*** Block opens ***

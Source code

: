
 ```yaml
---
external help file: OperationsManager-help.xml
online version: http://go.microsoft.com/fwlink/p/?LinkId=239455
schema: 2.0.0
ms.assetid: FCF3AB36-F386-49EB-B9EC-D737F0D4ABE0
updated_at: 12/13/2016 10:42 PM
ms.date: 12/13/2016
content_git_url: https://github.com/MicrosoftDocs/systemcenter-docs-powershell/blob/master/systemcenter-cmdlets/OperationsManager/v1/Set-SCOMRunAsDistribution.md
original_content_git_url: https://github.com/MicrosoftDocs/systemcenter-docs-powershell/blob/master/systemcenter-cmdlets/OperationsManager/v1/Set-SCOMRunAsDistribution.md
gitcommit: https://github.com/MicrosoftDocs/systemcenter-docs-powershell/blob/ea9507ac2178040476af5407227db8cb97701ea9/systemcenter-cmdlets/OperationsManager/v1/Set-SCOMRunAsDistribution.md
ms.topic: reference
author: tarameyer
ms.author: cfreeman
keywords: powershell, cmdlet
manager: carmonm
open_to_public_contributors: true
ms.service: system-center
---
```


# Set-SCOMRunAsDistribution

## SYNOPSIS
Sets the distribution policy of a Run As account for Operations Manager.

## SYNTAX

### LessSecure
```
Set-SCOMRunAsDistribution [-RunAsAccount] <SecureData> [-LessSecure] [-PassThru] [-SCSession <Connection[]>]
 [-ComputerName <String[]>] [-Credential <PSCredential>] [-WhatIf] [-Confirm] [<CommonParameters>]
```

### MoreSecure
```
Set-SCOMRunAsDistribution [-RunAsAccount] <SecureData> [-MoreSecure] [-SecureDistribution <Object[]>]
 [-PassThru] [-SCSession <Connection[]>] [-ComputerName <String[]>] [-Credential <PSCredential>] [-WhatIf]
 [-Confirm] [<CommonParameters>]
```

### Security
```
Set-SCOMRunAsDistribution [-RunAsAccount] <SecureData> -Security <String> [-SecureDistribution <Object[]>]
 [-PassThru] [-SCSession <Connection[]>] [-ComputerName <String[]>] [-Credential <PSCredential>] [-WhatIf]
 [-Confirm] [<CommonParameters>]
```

*** Block closes ***
*** Block opens ***

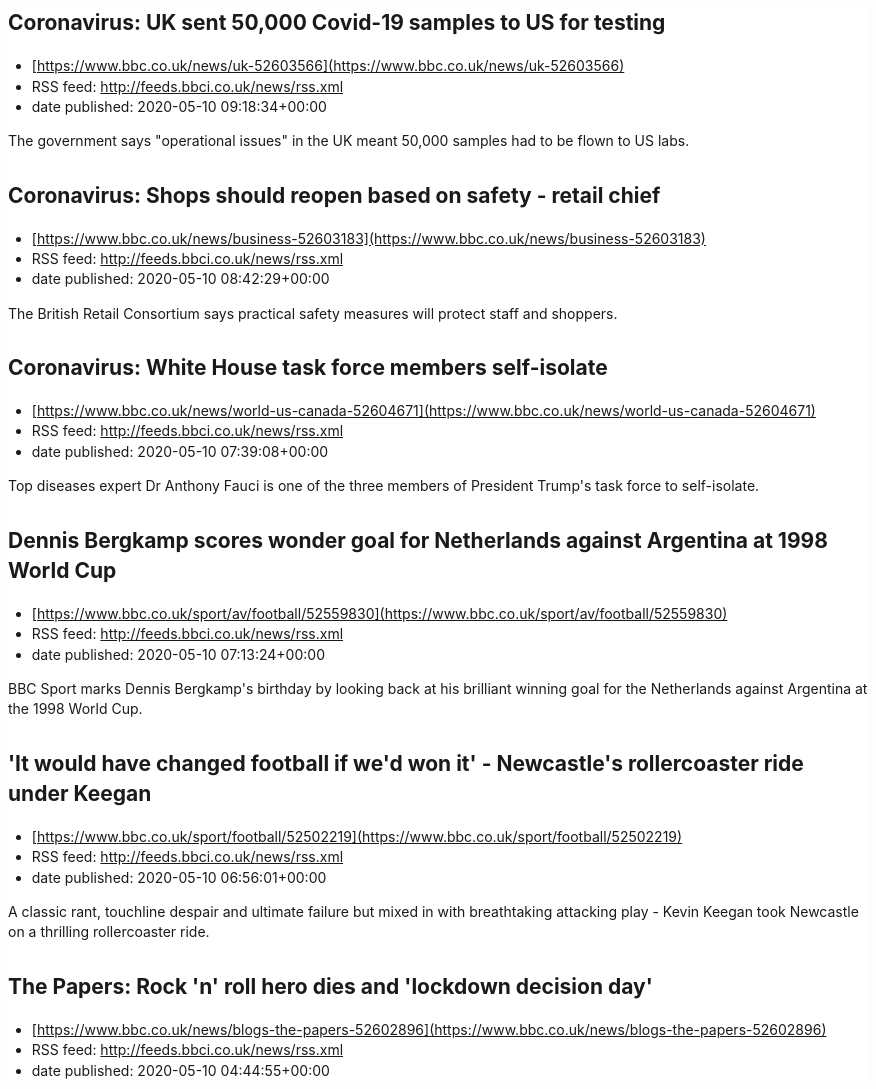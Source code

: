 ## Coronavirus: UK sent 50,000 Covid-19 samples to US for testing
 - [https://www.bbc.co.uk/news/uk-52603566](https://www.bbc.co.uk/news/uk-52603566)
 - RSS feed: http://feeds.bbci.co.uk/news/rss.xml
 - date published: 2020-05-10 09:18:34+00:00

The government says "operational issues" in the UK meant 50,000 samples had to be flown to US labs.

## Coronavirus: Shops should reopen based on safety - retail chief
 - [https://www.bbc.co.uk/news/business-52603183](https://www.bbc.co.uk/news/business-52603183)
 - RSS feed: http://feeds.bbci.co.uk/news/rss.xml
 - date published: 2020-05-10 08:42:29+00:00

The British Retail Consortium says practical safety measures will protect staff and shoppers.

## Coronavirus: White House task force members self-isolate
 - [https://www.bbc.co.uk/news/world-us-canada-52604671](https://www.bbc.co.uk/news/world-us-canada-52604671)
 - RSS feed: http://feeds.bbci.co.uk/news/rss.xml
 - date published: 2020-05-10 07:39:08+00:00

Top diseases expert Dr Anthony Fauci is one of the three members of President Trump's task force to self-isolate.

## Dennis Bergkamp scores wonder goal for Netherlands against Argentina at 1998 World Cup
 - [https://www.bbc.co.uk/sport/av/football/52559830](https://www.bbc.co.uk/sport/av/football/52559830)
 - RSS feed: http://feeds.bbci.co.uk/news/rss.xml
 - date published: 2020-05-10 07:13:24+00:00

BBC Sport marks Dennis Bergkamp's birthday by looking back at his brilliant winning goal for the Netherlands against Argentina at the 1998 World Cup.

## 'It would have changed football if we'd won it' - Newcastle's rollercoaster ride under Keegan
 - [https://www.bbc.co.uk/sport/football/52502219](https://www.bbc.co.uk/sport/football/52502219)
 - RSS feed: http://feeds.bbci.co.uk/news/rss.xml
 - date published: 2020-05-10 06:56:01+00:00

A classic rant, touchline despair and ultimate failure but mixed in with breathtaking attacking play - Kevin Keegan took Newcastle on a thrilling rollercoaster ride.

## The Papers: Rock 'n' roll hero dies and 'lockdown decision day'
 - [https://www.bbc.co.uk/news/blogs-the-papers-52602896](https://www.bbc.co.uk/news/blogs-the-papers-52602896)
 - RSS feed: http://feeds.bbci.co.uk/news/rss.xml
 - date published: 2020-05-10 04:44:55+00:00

*** Block closes ***

→ WORK ITEM:
Look back at the entries above. Retype the line with "- date published: 2020-05-10 06:56:01+00:00", the line with "- date published: 2020-05-10 04:44:55+00:00", and all lines in between.

→ RESPONSE BELOW:
 - date published: 2020-05-10 06:56:01+00:00

A classic rant, touchline despair and ultimate failure but mixed in with breathtaking attacking play - Kevin Keegan took Newcastle on a thrilling rollercoaster ride.

## The Papers: Rock 'n' roll hero dies and 'lockdown decision day'
 - [https://www.bbc.co.uk/news/blogs-the-papers-52602896](https://www.bbc.co.uk/news/blogs-the-papers-52602896)
 - RSS feed: http://feeds.bbci.co.uk/news/rss.xml
 - date published: 2020-05-10 04:44:55+00:00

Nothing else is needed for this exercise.